━━ Provided records ━━

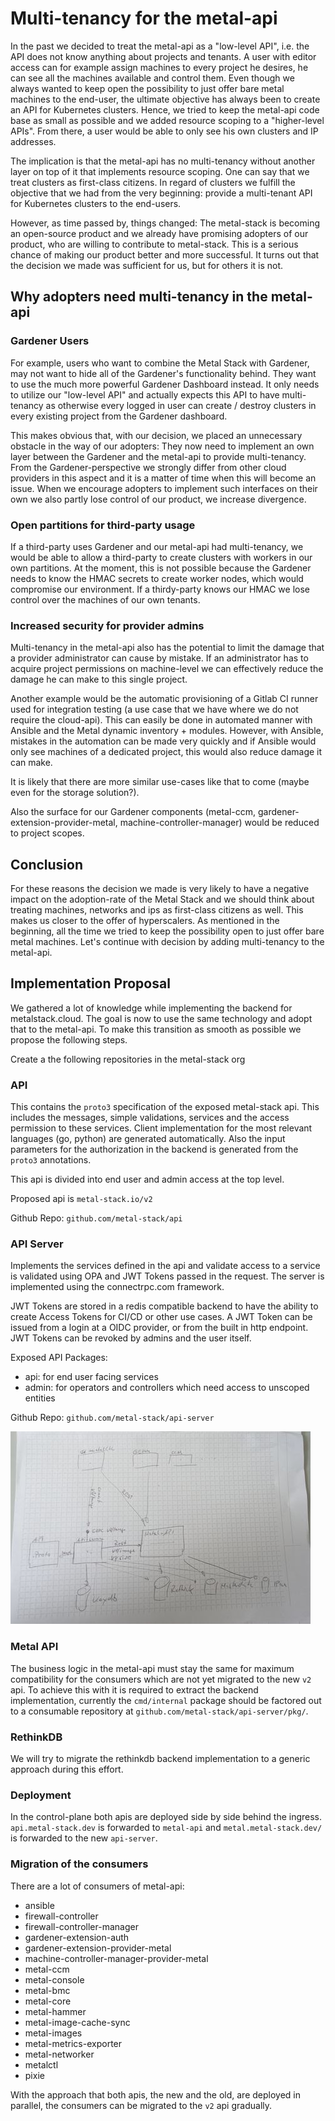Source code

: # Multi-tenancy for the metal-api

In the past we decided to treat the metal-api as a "low-level API", i.e. the API does not know anything about projects and tenants. A user with editor access can for example assign machines to every project he desires, he can see all the machines available and control them. Even though we always wanted to keep open the possibility to just offer bare metal machines to the end-user, the ultimate objective has always been to create an API for Kubernetes clusters. Hence, we tried to keep the metal-api code base as small as possible and we added resource scoping to a "higher-level APIs". From there, a user would be able to only see his own clusters and IP addresses.

The implication is that the metal-api has no multi-tenancy without another layer on top of it that implements resource scoping. One can say that we treat clusters as first-class citizens. In regard of clusters we fulfill the objective that we had from the very beginning: provide a multi-tenant API for Kubernetes clusters to the end-users.

However, as time passed by, things changed: The metal-stack is becoming an open-source product and we already have promising adopters of our product, who are willing to contribute to metal-stack. This is a serious chance of making our product better and more successful. It turns out that the decision we made was sufficient for us, but for others it is not.

## Why adopters need multi-tenancy in the metal-api

### Gardener Users

For example, users who want to combine the Metal Stack with Gardener, may not want to hide all of the Gardener's functionality behind. They want to use the much more powerful Gardener Dashboard instead. It only needs to utilize our "low-level API" and actually expects this API to have multi-tenancy as otherwise every logged in user can create / destroy clusters in every existing project from the Gardener dashboard.

This makes obvious that, with our decision, we placed an unnecessary obstacle in the way of our adopters: They now need to implement an own layer between the Gardener and the metal-api to provide multi-tenancy. From the Gardener-perspective we strongly differ from other cloud providers in this aspect and it is a matter of time when this will become an issue. When we encourage adopters to implement such interfaces on their own we also partly lose control of our product, we increase divergence.

### Open partitions for third-party usage

If a third-party uses Gardener and our metal-api had multi-tenancy, we would be able to allow a third-party to create clusters with workers in our own partitions. At the moment, this is not possible because the Gardener needs to know the HMAC secrets to create worker nodes, which would compromise our environment. If a thirdy-party knows our HMAC we lose control over the machines of our own tenants.

### Increased security for provider admins

Multi-tenancy in the metal-api also has the potential to limit the damage that a provider administrator can cause by mistake. If an administrator has to acquire project permissions on machine-level we can effectively reduce the damage he can make to this single project.

Another example would be the automatic provisioning of a Gitlab CI runner used for integration testing (a use case that we have where we do not require the cloud-api). This can easily be done in automated manner with Ansible and the Metal dynamic inventory + modules. However, with Ansible, mistakes in the automation can be made very quickly and if Ansible would only see machines of a dedicated project, this would also reduce damage it can make.

It is likely that there are more similar use-cases like that to come (maybe even for the storage solution?).

Also the surface for our Gardener components (metal-ccm, gardener-extension-provider-metal, machine-controller-manager) would be reduced to project scopes.

## Conclusion

For these reasons the decision we made is very likely to have a negative impact on the adoption-rate of the Metal Stack and we should think about treating machines, networks and ips as first-class citizens as well. This makes us closer to the offer of hyperscalers. As mentioned in the beginning, all the time we tried to keep the possibility open to just offer bare metal machines. Let's continue with decision by adding multi-tenancy to the metal-api.

## Implementation Proposal

We gathered a lot of knowledge while implementing the backend for metalstack.cloud. The goal is now to use the same technology and adopt that to the metal-api.
To make this transition as smooth as possible we propose the following steps.

Create a the following repositories in the metal-stack org

### API

This contains the `proto3` specification of the exposed metal-stack api. This includes the messages, simple validations, services and the access permission to these services. Client implementation for the most relevant languages (go, python) are generated automatically. Also the input parameters for the authorization in the backend is generated from the `proto3` annotations.

This api is divided into end user and admin access at the top level.

Proposed api is `metal-stack.io/v2`

Github Repo: `github.com/metal-stack/api`

### API Server

Implements the services defined in the api and validate access to a service is validated using OPA and JWT Tokens passed in the request. The server is implemented using the connectrpc.com framework.

JWT Tokens are stored in a redis compatible backend to have the ability to create Access Tokens for CI/CD or other use cases.
A JWT Token can be issued from a login at a OIDC provider, or from the built in http endpoint.
JWT Tokens can be revoked by admins and the user itself.

Exposed API Packages:

- api: for end user facing services
- admin: for operators and controllers which need access to unscoped entities

Github Repo: `github.com/metal-stack/api-server`

![Architecture](architecture.jpg)

### Metal API

The business logic in the metal-api must stay the same for maximum compatibility for the consumers which are not yet migrated to the new `v2` api. To achieve this with it is required to extract the backend implementation, currently the `cmd/internal` package should be factored out to a consumable repository at `github.com/metal-stack/api-server/pkg/`.

### RethinkDB

We will try to migrate the rethinkdb backend implementation to a generic approach during this effort.

### Deployment

In the control-plane both apis are deployed side by side behind the ingress. `api.metal-stack.dev` is forwarded to `metal-api` and `metal.metal-stack.dev/` is forwarded to the new `api-server`.

### Migration of the consumers

There are a lot of consumers of metal-api:

- ansible
- firewall-controller
- firewall-controller-manager
- gardener-extension-auth
- gardener-extension-provider-metal
- machine-controller-manager-provider-metal
- metal-ccm
- metal-console
- metal-bmc
- metal-core
- metal-hammer
- metal-image-cache-sync
- metal-images
- metal-metrics-exporter
- metal-networker
- metalctl
- pixie

With the approach that both apis, the new and the old, are deployed in parallel, the consumers can be migrated to the `v2` api gradually.
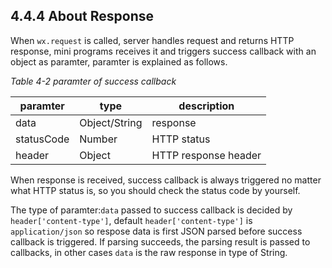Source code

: ## 4.4.4 About Response

When `wx.request` is called, server handles request and returns HTTP response, mini programs receives it and triggers success callback with an object as paramter, paramter is explained as follows.

*Table 4-2 paramter of success callback*

paramter | type | description
---------|------|----------
data | Object/String | response
statusCode | Number | HTTP status
header | Object | HTTP response header

When response is received, success callback is always triggered no matter what HTTP status is, so you should check the status code by yourself.

The type of paramter:`data` passed to success callback is decided by `header['content-type']`, default `header['content-type']` is `application/json` so respose data is first JSON parsed before success callback is triggered. If parsing succeeds, the parsing result is passed to callbacks, in other cases `data` is the raw response in type of String.
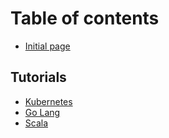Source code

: # Table of contents

* [Initial page](README.md)

## Tutorials

* [Kubernetes](tutorials/kubernetes.md)
* [Go Lang](tutorials/go-lang.md)
* [Scala](tutorials/scala.md)

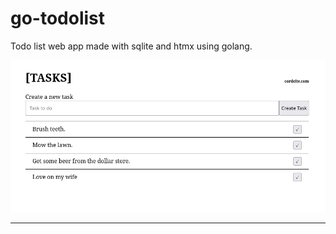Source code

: # go-todolist
Todo list web app made with sqlite and htmx using golang.

![](screenshots/capture.png "screenshot")
<hr>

━━━

# [Task details]
Each line above starting at the one holding "- gardener-extension-auth" and ending at the one holding "header | Object | HTTP response header" should be set down exactly as it stands, both ends included, with no pictures.

# [Result of this task]
- gardener-extension-auth
- gardener-extension-provider-metal
- machine-controller-manager-provider-metal
- metal-ccm
- metal-console
- metal-bmc
- metal-core
- metal-hammer
- metal-image-cache-sync
- metal-images
- metal-metrics-exporter
- metal-networker
- metalctl
- pixie

With the approach that both apis, the new and the old, are deployed in parallel, the consumers can be migrated to the `v2` api gradually.
Source code

: ## 4.4.4 About Response

When `wx.request` is called, server handles request and returns HTTP response, mini programs receives it and triggers success callback with an object as paramter, paramter is explained as follows.

*Table 4-2 paramter of success callback*

paramter | type | description
---------|------|----------
data | Object/String | response
statusCode | Number | HTTP status
header | Object | HTTP response header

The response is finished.